Chapter 29. By the way, the date is now May 19th. because... I said so. :3 and yes it is accurate if you go back to other chapters and add up the time skips. -_- it would have to be in the middle of May somewhere.

this chapter is likely to suck horribly :)


Zexion's POV

I left the car so fast I didn't even say good-bye to Xion's mother. It was too embarrassing to stay in there for much longer. I knew that Xion's mother had suspected something but I didn't realize she knew so much about what Xion and I had done. And what idiot brings it up two months later? I shouldn't have been thinking that way. Sure, no one could hear me. But calling a woman who'd always been nice to me, even when her best friend (my mother) had hated me so much, an idiot isn't exactly decent of me.

Not that I'm a decent person, sleeping with two girls I don't want to be romantically involved with before my own boyfriend is as un-decent as it gets. What else could I possibly do? The only thing would be to get someone pregnant, and Xion made it clear to me that she wasn't at least five times. Which was great, because I wouldn't be able to handle that kind of news. I'd probably steal money and go force her to get an abortion before anyone could notice. I don't like the idea of being parent anyway.

I glanced behind me to see Xion getting out of the car more slowly, with the last box. "Just put on the ground and leave." I said as she caught up with me. She scoffed, "Afraid I'll tell Demyx you're a whore?" She said it in a teasing voice, like she knew my own thoughts. But of course she would know, she knows almost everything I'm thinking. "That isn't funny." I muttered as we continued towards the house. But as soon as we got on the porch the door opened and a dog ran out. It scared Xion and I so much we dropped the boxes.

It was barking and jumping, wagging its tail, staring up at us. And this, is why I don't like animals. I thought as I started to pick the boxes up again, all the while trying to avoid getting my face licked off. "Sorry, I didn't know she was near the door," I heard Demyx's mother say nonchalantly. "It's fine." I sighed, unable to get angry at the overly happy woman. She was after all letting me live in her house, when she knew I had my own I was already living in.

"It's the cutest thing I've seen!" Xion squealed, scratching behind the small dog's ear. I wanted to roll my eyes, but I couldn't. It'd be too rude. The dog, Jade, began rolling over for Xion, her tongue sliding onto the porch as she did so. That dog was such an attention whore. Beats being an actual whore, doesn't it? I tried to ignore my thoughts, even though they were loud and annoying and true. "So, do you want to take those to the guest room? I thought there would be more..." Demyx's mother said with a smile.

I nodded shortly before nudging the third box away from Xion, "Goodbye, Xion." I wanted her to leave.

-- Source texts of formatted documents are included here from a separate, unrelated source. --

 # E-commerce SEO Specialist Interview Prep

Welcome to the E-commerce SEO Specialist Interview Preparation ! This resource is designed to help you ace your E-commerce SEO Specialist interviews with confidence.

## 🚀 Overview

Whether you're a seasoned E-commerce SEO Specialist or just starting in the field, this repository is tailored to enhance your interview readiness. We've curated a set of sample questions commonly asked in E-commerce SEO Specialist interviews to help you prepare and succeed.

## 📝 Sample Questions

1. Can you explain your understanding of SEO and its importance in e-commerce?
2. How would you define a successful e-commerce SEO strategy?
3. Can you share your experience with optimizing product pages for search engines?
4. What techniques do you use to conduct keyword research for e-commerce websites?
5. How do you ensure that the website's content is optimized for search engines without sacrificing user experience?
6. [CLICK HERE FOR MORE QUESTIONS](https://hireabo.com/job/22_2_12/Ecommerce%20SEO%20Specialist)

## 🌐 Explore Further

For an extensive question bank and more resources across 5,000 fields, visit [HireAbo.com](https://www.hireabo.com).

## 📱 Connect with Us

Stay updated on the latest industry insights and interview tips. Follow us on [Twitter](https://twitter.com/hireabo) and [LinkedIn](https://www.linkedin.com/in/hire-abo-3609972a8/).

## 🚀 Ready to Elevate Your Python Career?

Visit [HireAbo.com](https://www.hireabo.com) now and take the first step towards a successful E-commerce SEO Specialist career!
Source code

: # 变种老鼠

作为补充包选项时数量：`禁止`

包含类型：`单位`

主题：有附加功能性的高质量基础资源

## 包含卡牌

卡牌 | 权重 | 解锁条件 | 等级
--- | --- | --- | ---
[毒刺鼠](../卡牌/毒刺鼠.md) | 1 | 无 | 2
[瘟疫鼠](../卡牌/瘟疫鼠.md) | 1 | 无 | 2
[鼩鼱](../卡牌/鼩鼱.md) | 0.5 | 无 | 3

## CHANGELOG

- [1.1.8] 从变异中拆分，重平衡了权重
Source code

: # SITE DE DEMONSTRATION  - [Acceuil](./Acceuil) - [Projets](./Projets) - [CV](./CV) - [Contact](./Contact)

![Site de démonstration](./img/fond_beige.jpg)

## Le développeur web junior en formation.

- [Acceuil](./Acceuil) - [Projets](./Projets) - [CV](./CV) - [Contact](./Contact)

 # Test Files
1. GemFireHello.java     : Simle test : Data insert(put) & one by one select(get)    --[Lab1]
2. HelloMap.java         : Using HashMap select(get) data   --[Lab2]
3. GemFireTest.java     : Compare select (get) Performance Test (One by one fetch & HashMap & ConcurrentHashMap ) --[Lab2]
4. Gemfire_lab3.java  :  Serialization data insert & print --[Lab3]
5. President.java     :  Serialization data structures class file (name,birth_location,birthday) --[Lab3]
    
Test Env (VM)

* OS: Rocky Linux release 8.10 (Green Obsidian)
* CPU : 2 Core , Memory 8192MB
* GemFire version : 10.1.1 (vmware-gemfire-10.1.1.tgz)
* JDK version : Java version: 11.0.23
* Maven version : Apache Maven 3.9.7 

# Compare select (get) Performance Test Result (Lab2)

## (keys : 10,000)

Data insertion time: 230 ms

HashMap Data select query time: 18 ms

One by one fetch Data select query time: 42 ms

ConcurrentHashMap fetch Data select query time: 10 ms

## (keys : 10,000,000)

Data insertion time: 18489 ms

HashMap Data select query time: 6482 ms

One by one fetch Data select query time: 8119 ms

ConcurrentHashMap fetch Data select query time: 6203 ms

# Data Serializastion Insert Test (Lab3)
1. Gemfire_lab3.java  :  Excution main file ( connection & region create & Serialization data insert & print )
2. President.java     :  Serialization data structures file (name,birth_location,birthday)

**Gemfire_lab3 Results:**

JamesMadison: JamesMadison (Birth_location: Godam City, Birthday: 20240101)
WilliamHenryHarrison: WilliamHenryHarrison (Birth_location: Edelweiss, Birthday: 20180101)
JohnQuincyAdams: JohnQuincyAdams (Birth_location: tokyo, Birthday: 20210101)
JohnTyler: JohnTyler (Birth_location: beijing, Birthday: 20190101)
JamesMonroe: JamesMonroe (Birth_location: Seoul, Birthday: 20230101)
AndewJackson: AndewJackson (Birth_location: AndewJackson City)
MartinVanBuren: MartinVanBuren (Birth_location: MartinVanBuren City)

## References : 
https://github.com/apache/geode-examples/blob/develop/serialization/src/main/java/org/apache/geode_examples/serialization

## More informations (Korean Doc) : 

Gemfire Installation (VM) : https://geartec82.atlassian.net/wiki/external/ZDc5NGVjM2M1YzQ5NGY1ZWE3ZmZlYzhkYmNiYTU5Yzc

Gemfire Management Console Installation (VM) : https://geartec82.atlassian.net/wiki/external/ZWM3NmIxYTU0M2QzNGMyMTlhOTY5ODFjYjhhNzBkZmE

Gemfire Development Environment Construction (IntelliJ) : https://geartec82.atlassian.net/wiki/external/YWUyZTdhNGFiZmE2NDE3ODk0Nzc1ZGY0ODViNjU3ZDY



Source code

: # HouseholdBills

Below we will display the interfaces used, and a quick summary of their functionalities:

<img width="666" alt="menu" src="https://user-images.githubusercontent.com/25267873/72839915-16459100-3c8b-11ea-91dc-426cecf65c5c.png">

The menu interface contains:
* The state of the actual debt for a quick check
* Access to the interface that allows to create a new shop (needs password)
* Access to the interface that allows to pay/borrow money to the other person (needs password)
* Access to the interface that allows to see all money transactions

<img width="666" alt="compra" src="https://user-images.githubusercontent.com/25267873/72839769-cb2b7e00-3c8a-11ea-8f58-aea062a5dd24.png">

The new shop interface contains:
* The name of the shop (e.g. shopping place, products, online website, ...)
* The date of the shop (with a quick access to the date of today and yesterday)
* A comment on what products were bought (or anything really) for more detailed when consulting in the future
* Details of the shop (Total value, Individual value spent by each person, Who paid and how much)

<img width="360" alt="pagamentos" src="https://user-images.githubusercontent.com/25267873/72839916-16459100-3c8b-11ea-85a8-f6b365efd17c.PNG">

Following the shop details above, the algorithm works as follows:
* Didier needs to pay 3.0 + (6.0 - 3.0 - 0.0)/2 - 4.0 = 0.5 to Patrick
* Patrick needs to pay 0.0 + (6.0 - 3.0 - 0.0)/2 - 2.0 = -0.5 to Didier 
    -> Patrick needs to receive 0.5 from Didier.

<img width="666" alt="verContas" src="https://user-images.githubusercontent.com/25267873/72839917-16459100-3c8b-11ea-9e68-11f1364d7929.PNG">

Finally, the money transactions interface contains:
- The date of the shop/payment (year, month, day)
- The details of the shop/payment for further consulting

Xion stopped to give me an angry look before getting up and leaving, the dog still rolling on the porch. "Is something wrong with you two?" Demyx's parents might have acted joyful and oblivious to the world around them, but they weren't stupid. They probably knew a lot more than they tried to make everyone believe. But I shook my head in denial, "No, she just really has to be somewhere. She wasn't even supposed to help me get these boxes." Oh, lying, it's just too simple.

"Well, Demyx is showering right now, so, do you want anything to eat?" And so she was back to the oblivious and cheerful woman again. I shook my head, "I'll just wait for Demyx to get out of the shower first." I said and started to walk towards the stairs. I really didn't want to deal with Demyx or his parents, right now, actually. I was still a bit stirred up from what Xion's mother had said in the car, and what my own mother did earlier.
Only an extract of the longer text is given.